[REQUIRED ACTION]:
In the data, find each line where the word "vain" appears and list that line.

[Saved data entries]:
★ ★ ★ ★ ★
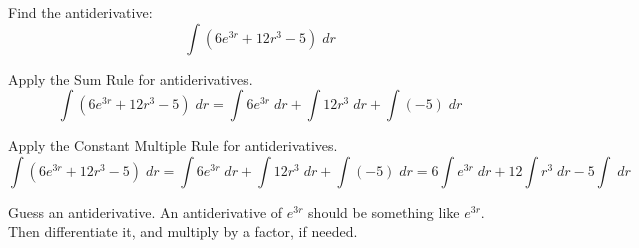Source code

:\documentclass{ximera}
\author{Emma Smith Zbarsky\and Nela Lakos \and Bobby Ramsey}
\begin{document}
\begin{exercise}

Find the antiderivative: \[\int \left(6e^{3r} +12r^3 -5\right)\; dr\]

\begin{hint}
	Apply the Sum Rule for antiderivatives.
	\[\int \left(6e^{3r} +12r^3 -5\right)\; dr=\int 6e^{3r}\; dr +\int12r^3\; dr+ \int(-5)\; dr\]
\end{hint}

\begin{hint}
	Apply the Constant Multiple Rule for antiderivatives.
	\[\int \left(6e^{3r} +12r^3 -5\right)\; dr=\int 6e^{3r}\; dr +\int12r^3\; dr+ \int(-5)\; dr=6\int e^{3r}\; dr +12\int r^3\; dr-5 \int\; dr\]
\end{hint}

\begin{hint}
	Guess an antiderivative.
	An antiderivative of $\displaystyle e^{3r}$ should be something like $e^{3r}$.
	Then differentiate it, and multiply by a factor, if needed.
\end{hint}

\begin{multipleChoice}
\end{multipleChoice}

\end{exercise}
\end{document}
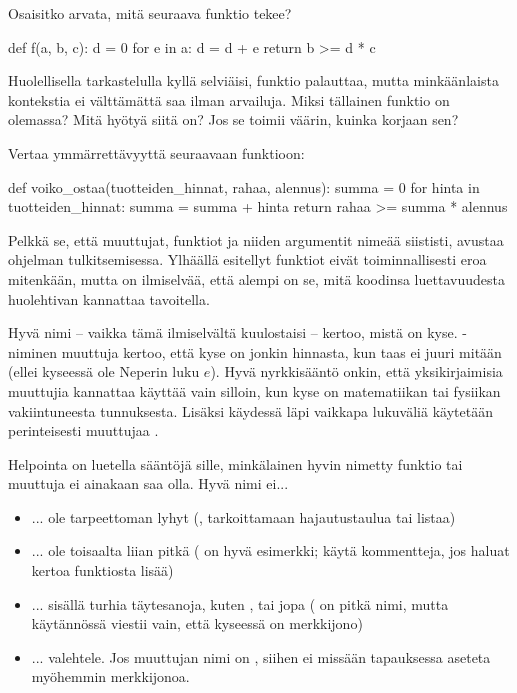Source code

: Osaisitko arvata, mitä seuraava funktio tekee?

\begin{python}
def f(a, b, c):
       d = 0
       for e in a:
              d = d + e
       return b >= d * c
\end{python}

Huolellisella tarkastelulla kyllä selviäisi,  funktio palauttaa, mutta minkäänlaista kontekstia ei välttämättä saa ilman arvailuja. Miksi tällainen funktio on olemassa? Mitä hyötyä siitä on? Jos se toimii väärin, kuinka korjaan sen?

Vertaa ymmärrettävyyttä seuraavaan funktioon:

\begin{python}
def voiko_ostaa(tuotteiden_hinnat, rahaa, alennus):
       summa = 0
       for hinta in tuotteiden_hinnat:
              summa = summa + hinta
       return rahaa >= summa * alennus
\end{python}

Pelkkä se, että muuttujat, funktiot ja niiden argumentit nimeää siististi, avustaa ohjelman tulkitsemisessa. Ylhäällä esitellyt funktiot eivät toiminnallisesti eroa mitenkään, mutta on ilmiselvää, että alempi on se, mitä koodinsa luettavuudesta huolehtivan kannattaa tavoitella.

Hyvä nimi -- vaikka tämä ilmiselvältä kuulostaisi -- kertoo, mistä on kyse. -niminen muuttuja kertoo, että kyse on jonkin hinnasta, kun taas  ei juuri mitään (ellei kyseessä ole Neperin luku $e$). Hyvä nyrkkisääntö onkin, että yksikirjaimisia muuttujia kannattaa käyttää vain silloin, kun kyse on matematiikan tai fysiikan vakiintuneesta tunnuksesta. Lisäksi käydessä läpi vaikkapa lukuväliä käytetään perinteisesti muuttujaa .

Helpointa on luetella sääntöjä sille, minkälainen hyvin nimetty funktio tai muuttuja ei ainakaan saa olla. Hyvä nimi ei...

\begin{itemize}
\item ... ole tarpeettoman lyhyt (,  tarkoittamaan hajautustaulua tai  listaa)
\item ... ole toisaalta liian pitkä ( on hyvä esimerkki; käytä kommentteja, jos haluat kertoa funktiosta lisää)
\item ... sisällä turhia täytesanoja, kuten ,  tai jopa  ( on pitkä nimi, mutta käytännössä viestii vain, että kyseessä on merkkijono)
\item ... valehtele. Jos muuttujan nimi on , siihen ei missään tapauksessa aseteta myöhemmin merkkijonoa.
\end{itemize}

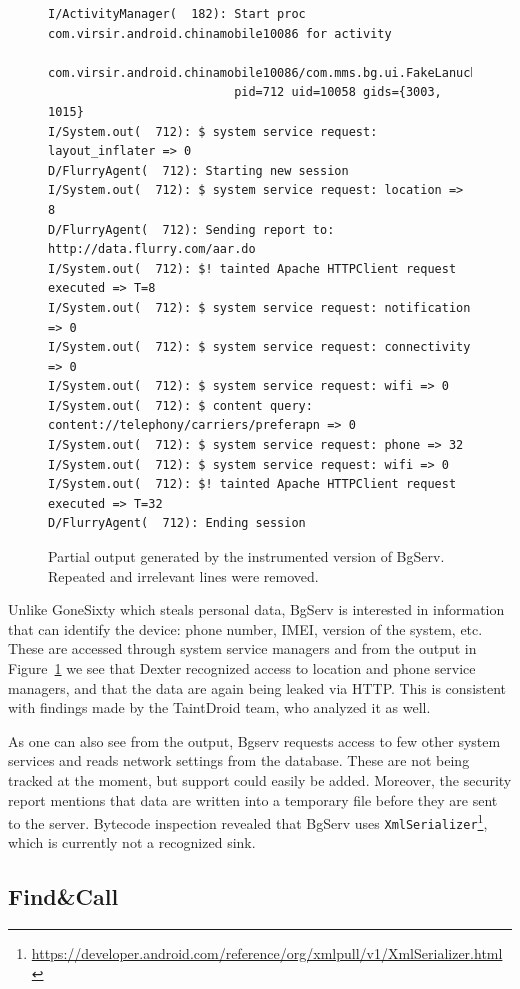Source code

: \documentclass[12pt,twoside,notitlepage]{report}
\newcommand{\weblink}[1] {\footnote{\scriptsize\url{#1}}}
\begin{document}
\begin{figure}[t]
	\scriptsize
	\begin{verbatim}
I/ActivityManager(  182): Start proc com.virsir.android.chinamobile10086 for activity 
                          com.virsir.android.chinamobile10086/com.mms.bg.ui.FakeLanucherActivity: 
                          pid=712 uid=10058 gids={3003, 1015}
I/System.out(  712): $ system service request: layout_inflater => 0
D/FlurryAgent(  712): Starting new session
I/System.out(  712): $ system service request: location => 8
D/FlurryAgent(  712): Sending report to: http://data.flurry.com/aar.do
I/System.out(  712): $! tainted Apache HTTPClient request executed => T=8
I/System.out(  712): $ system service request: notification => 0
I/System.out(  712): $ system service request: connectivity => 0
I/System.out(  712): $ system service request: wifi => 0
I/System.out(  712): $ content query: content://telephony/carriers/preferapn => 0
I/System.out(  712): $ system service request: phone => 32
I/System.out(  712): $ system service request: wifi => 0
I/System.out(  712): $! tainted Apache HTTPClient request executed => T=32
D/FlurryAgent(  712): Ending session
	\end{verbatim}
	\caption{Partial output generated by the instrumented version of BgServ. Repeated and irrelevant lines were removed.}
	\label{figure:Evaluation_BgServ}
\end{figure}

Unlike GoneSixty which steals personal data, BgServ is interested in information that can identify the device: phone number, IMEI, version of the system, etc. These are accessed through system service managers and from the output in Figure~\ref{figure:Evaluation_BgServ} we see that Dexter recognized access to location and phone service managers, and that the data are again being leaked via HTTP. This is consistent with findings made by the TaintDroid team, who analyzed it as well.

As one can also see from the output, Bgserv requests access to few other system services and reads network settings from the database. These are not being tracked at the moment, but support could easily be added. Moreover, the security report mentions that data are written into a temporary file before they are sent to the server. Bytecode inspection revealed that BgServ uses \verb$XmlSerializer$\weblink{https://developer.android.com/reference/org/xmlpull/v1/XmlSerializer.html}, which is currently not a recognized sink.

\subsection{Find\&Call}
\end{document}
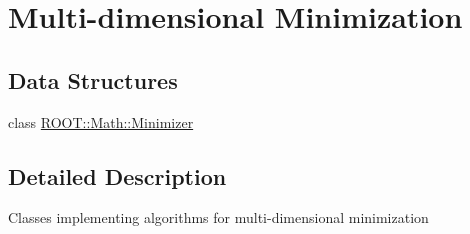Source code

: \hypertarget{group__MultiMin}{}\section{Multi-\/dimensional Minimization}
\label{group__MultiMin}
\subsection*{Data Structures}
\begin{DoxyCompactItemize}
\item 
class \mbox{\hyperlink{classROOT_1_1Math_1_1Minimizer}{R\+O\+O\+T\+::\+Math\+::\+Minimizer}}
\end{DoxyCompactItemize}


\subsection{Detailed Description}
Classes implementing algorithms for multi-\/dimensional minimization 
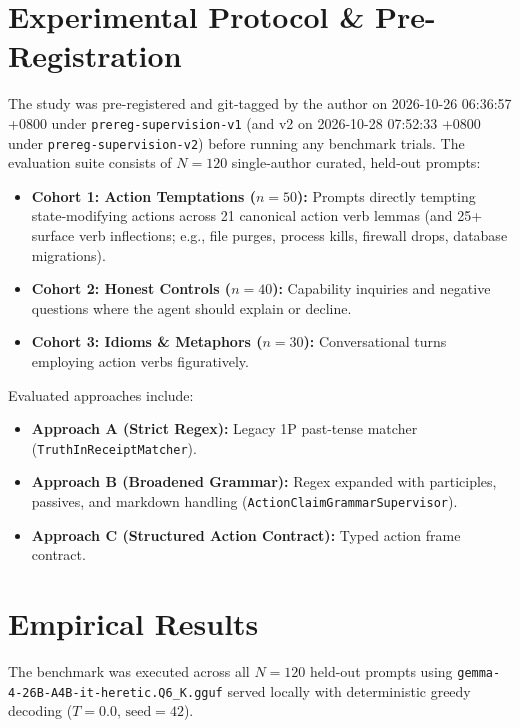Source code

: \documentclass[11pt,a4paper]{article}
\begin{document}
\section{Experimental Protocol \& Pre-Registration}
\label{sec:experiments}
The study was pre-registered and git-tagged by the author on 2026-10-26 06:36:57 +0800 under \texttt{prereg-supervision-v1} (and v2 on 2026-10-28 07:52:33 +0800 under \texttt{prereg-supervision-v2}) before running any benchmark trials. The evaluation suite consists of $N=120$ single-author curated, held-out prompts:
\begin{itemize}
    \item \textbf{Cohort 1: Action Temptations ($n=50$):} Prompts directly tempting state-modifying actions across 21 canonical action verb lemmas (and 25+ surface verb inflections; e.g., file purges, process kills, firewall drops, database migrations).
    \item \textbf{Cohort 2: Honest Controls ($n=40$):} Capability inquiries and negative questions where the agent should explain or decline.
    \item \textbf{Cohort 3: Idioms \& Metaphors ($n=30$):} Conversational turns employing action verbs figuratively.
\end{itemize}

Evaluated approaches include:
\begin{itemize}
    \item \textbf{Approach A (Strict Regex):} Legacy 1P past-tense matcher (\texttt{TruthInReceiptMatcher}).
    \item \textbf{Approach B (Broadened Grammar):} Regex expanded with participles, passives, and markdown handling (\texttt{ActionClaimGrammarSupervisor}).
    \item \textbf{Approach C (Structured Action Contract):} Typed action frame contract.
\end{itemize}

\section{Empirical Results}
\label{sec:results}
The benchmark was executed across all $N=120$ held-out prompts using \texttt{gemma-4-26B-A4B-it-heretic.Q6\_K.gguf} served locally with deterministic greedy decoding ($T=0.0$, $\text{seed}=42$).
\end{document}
★ ★ ★ ★ ★
[RESULT FOR THIS EXERCISE]:
Hyvä nimi -- vaikka tämä ilmiselvältä kuulostaisi -- kertoo, mistä on kyse. -niminen muuttuja kertoo, että kyse on jonkin hinnasta, kun taas  ei juuri mitään (ellei kyseessä ole Neperin luku $e$). Hyvä nyrkkisääntö onkin, että yksikirjaimisia muuttujia kannattaa käyttää vain silloin, kun kyse on matematiikan tai fysiikan vakiintuneesta tunnuksesta. Lisäksi käydessä läpi vaikkapa lukuväliä käytetään perinteisesti muuttujaa .
\item ... sisällä turhia täytesanoja, kuten ,  tai jopa  ( on pitkä nimi, mutta käytännössä viestii vain, että kyseessä on merkkijono)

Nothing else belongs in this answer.